Isao Takahata, Hayao Miyazaki et Yôichi Kotabe se retrouvent donc à travailler sur le projet d’adaptation de Fifi Brindacier, la fille la plus forte au monde (Nagakutsushita No Pippi, Sekai Ichi Tsuyoi Onna No Ko).

Si l’on en croit le nombre important de dessins préliminaires élaborés, les trois hommes semblent très enthousiastes pour ce projet. Dans ses souvenirs, Kotabe se rappelle qu’à cette époque il existait déjà une série allemande de Fifi Brindacier avec de vrais acteurs. L’actrice principale avait un physique atypique et pouvait donc être une source d’inspiration. Il entend dire que cette actrice a été choisie parmi 20 000 candidates et il s’est lancé comme défi de dessiner 20 000 personnages pour lui aussi trouver le bon ! Malgré sa grande motivation, il ne réussit pas à en dessiner plus de 30. Si l’allure générale de Fifi, comme sa coiffure et ses vêtements, sont décrits dans le livre, pour le visage, Kotabe entend dire que Astrid Lindgren aime bien le personnage de la série. Il cherche alors  à imiter la figure de l’actrice.

  
Mimiko ? Non, Fifi Brindacier vue par Yôichi Kotabe.

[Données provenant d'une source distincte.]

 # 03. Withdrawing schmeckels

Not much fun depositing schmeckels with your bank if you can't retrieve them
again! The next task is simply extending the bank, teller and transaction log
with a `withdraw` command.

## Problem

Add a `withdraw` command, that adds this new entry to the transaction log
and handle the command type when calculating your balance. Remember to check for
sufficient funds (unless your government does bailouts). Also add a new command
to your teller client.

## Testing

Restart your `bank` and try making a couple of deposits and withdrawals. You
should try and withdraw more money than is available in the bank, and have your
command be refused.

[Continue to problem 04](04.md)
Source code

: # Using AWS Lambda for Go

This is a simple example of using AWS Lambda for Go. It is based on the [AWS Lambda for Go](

En août 1971, après déjà plusieurs mois de préparation sur le projet, Yukata Fujioka et Miyazaki se rendent en Suède pour négocier les droits d’adaptation des romans avec l’auteur, Astrid Lindgren. Il s’agit là, pour Miyazaki de son premier voyage en Occident. Il profite de ce voyage à l’étranger dans la ville portuaire de Visby, sur l’île de Gotland, pour y faire des repérages et trouver de nouvelles idées. Mais à leur grande surprise, en rencontrant l’auteur, ils essuient un refus de sa part de voir son oeuvre adaptée. Ils rentrent au Japon consternés.

Du jour au lendemain privés du projet sur lequel ils se sont investis, Takahata, Miyazaki et Kotabe se retrouvent donc à travailler sur du tout venant, en fonction des besoins du studio. Ils vont finalement se retrouver à oeuvrer sur l’adaptation télévisée du manga grivois Lupin III (Edgar, détective cambrioleur) de Monkey Punch, dont ils co-réalisent six épisodes de la première série.

La déconvenue liée au projet Fifi Brindacier est finalement vite oubliée. D’une part, le voyage de repérage sera loin d’être inutile, puisque les photos prises par Miyazaki lors de celui-ci resserviront pour créer la ville portuaire de Koriko dans Kiki, la petite sorcière. D'autre part, les recherches graphiques porteront leurs fruits dès l’année suivante.